Well, her friends are telling her she needs to do this, so yes, it's nice that her sister isn't. Funny how the two people who know her best have the same opinion, and everyody else she's gone to seek advice don't know her the way we do. One of her friends, the main one she's been with recently, has known her for less than 3 months. Ridiculous. But she's obviously seeking the opinions of those who will agree with her.

She also has a friend who started out as her, I guess, counsellor. Somebody who did this professionally, but not in a licensed/registered way. After their initial sessions for an eating disorder my wife had, they became friends. THIS is why one must see licensed people IMO...

Anyhow, she still sees this person on a semi-regular basis, to catch up, but mainly to discuss issues that are bugging my wife at that time. Maybe once or twice a year at most, and never anything major.

Until this... She went to see this woman, after consulting with her friends, and I IMAGINE not being fully able to heed their "advice" that she NEEDS to do this.

Of course, this woman had a way of convincing my wife that she also needed to this. My wife always explains to me that this woman never specifically says "do this" or "don't do that", but more gets her to end up with the solution on her own.

I believe she is leading her. And I don't trust her. And my wife should be able to talk to whomever she wants, however she should not put as much stock into this woman as she does. She doesn't know her the way an actual psychologist would. She's not qualified after two hours of chatting to make my wife believe she has to find herself. It's SO aggravating, but had I brought that up, it would have infuriated her.


----------



## alexm (Nov 29, 2008)

Well, it's just gotten progressively worse.

I gave her 9 days of no contact from either of us. At that point I just couldn't take it anymore, and sent her a short but sweet e-mail telling her how I feel about her. Nothing more, nothing less.

I get a reply the next morning stating that "we obviously need to talk." and told me she would come by the next day (tomorrow) at about 2:30, but that she has a meeting at 5:00.

I replied with how I wasn't comfortable knowing that she has to be somewhere soon after, and that we should just meet on Saturday when our schedules are free, so we don't feel rushed.

24 hours later, I get this reply:

"I am the one who asked to see you to talk. What I have to say will not take several hours. If we need more time to talk, we can meet again at another time.

I will see you after work tomorrow around 2:30ish."

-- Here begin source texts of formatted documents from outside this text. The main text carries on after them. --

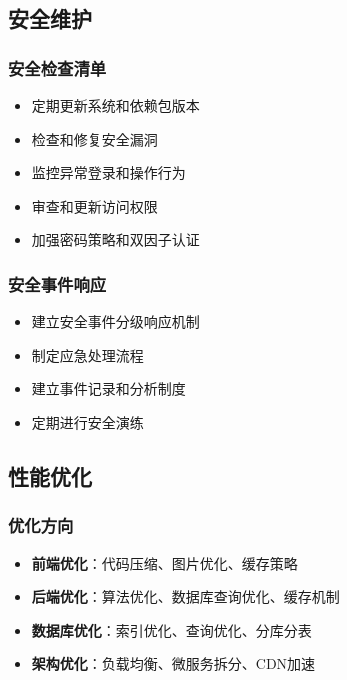 \documentclass[a4paper]{article}
\begin{document}
\subsection{安全维护}

\subsubsection{安全检查清单}

\begin{itemize}
    \item 定期更新系统和依赖包版本
    \item 检查和修复安全漏洞
    \item 监控异常登录和操作行为
    \item 审查和更新访问权限
    \item 加强密码策略和双因子认证
\end{itemize}

\subsubsection{安全事件响应}

\begin{itemize}
    \item 建立安全事件分级响应机制
    \item 制定应急处理流程
    \item 建立事件记录和分析制度
    \item 定期进行安全演练
\end{itemize}

\subsection{性能优化}

\subsubsection{优化方向}

\begin{itemize}
    \item \textbf{前端优化}：代码压缩、图片优化、缓存策略
    \item \textbf{后端优化}：算法优化、数据库查询优化、缓存机制
    \item \textbf{数据库优化}：索引优化、查询优化、分库分表
    \item \textbf{架构优化}：负载均衡、微服务拆分、CDN加速
\end{itemize}
\end{document}
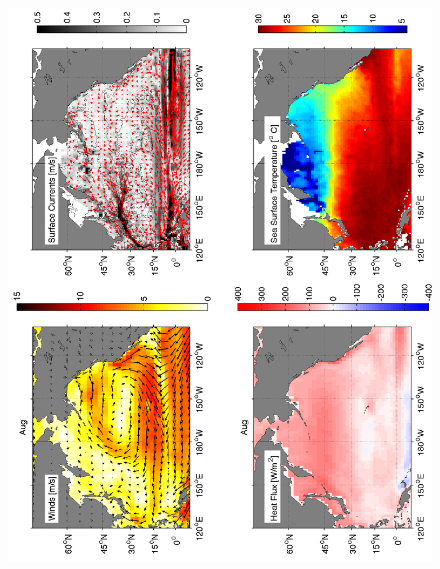 \begin{figure}[hbt]
  \begin{center}
  \includegraphics[angle=270]{figs/WindOverview/SurfaceCurrents08}
    \caption{}
    \label{fig:}  
  \end{center}
\end{figure}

I'm thinking What the Hell???? What did *I* do to make her mad? She's the one who's left me here to look after a house, the business, our animals, and myself after blindsiding me less than 2 weeks ago with 'I'm missing something and need to have sex with other men'.

Her phone's off, her sisters phone goes straight to voicemail.

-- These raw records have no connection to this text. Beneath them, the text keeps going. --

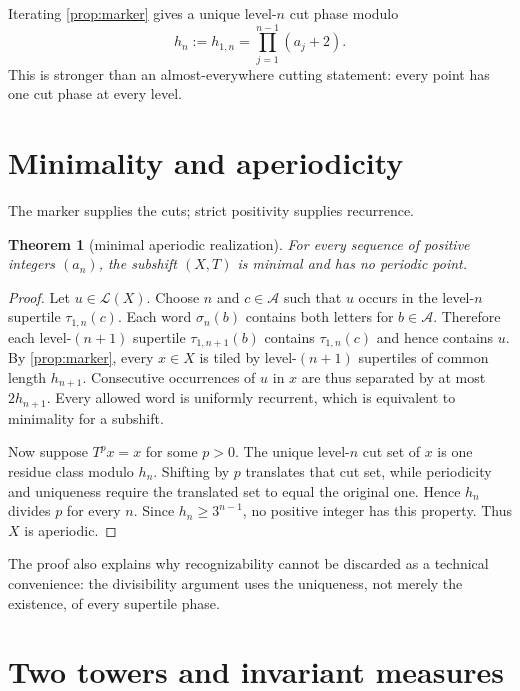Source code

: \documentclass[11pt,a4paper]{amsart}
\newtheorem{theorem}{Theorem}[section]
\theoremstyle{definition}
\theoremstyle{remark}
\newcommand{\A}{\mathcal A}
\newcommand{\Lcal}{\mathcal L}
\begin{document}
Iterating \cref{prop:marker} gives a unique level-$n$ cut phase modulo
\begin{equation}\label{eq:height}
 h_n:=h_{1,n}=\prod_{j=1}^{n-1}(a_j+2).
\end{equation}
This is stronger than an almost-everywhere cutting statement: every point
has one cut phase at every level.

\section{Minimality and aperiodicity}

The marker supplies the cuts; strict positivity supplies recurrence.

\begin{theorem}[minimal aperiodic realization]\label{thm:minimal}
For every sequence of positive integers $(a_n)$, the subshift $(X,T)$ is
minimal and has no periodic point.
\end{theorem}

\begin{proof}
Let $u\in\Lcal(X)$.  Choose $n$ and $c\in\A$ such that $u$ occurs in the
level-$n$ supertile $\tau_{1,n}(c)$.  Each word $\sigma_n(b)$ contains both
letters for $b\in\A$.  Therefore each level-$(n+1)$ supertile
$\tau_{1,n+1}(b)$ contains $\tau_{1,n}(c)$ and hence contains $u$.  By
\cref{prop:marker}, every $x\in X$ is tiled by level-$(n+1)$ supertiles of
common length $h_{n+1}$.  Consecutive occurrences of $u$ in $x$ are thus
separated by at most $2h_{n+1}$.  Every allowed word is uniformly recurrent,
which is equivalent to minimality for a subshift.

Now suppose $T^p x=x$ for some $p>0$.  The unique level-$n$ cut set of $x$
is one residue class modulo $h_n$.  Shifting by $p$ translates that cut set,
while periodicity and uniqueness require the translated set to equal the
original one.  Hence $h_n$ divides $p$ for every $n$.  Since $h_n\geq
3^{n-1}$, no positive integer has this property.  Thus $X$ is aperiodic.
\end{proof}

The proof also explains why recognizability cannot be discarded as a
technical convenience: the divisibility argument uses the uniqueness, not
merely the existence, of every supertile phase.

\section{Two towers and invariant measures}
\end{document}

I don't understand. I'm mad and angry and hurt probably more than I was all last week.

I'm not stupid enough to drive over there and start pounding on the door or anything, but I just don't know what to do.

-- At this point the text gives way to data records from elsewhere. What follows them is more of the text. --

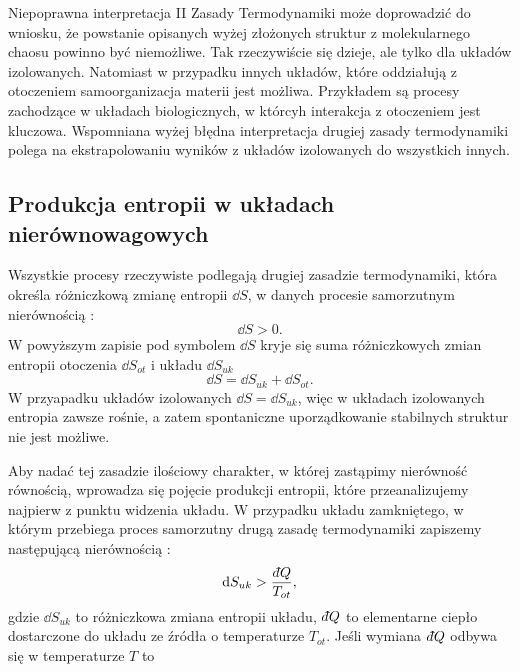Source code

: \documentclass[10pt, a4paper, twoside, onecolumn]{article}
\numberwithin{equation}{section}
\newcommand{\dbar}{d\hspace*{-0.08em}\bar{}\hspace*{0.1em}}
\begin{document}
	Niepoprawna interpretacja II Zasady Termodynamiki może doprowadzić do wniosku, że powstanie opisanych wyżej złożonych struktur z molekularnego chaosu powinno być niemożliwe. Tak rzeczywiście się dzieje, ale tylko dla układów izolowanych. Natomiast w przypadku innych układów, które oddziałują z otoczeniem samoorganizacja materii jest możliwa. Przykładem są procesy zachodzące w układach biologicznych, w którcyh interakcja z otoczeniem jest kluczowa. %
	Wspomniana wyżej błędna interpretacja drugiej zasady termodynamiki polega na ekstrapolowaniu wyników z układów izolowanych do wszystkich innych.
	
	\subsection{Produkcja entropii w układach nierównowagowych}
	Wszystkie procesy rzeczywiste podlegają drugiej zasadzie termodynamiki, która określa różniczkową zmianę entropii \(\dd{S}\), w danych procesie samorzutnym nierównością \cite{buchowski}:
	\begin{equation}\label{II_Zasada_Termodynamiki}
		\dd{S}>0.
	\end{equation}
	W powyższym zapisie pod symbolem \(\dd{S}\) kryje się suma różniczkowych zmian entropii otoczenia \(\dd{S_{ot}}\) i układu \(\dd{S_{uk}}\)
	\begin{equation}\label{entropia_uklad_otoczenie}
		\dd{S}=\dd{S_{uk}}+\dd{S_{ot}}.
	\end{equation}
	W przyapadku układów izolowanych \(\dd{S}=\dd{S_{uk}}\), 
	więc w układach izolowanych entropia zawsze rośnie, a zatem spontaniczne uporządkowanie stabilnych struktur nie jest możliwe. \par
	Aby nadać tej zasadzie ilościowy charakter, w której zastąpimy nierówność równością, wprowadza się pojęcie produkcji entropii, które przeanalizujemy najpierw z punktu widzenia układu. W przypadku układu zamkniętego, w którym przebiega proces samorzutny drugą zasadę termodynamiki zapiszemy następującą nierównością \cite{orlik, pigon1, jaworski}: 
	\begin{equation}\label{II_Zasada_Termodynamiki_uklad}
		\dd{S_{uk}}>\frac{\dbar Q}{T_{ot}},
	\end{equation}
	gdzie \(\dd{S_{uk}}\) to różniczkowa zmiana entropii układu, \(\dbar Q\) to elementarne ciepło dostarczone do układu ze źródła o temperaturze \(T_{ot}\). Jeśli wymiana \(\dbar Q\) odbywa się w temperaturze \(T\) to 
\end{document}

For the record, I have already decided more or less that I want out of this relationship, too. I had enough time to reflect upon the fact that she has been emotionally abusive to me over the years and that her issues are ones that she's not ready to face yet. In essence, I recognize that it was an unhealthy relationship from the get go (14 years, 7 married).

But how THIS has to end with her being in control too just blows my mind. She can't even give me THIS.


----------



## StrongEnough (Nov 25, 2008)

alexm said:


> Well, it's just gotten progressively worse.
> 
> I gave her 9 days of no contact from either of us. At that point I just couldn't take it anymore, and sent her a short but sweet e-mail telling her how I feel about her. Nothing more, nothing less.
> 
> ...


Sorry, but I think you are wrong on this one. She was not looking to be in control but rather she wanted to talk and expressed that to you, but you stated that it wasn't enough time. She is making time to talk to you, but it is not good enough?! I don't want to make you mad, but I think you missed something there. She wants to talk to you. Fit it in and have a good attitude about it. If you want to talk more on Saturday-great. Then you need to tell her that.


----------



## alexm (Nov 29, 2008)

Fair enough, I can completely see where you're coming from.

Writing something on the internet is a hard way to convey what's actually going on.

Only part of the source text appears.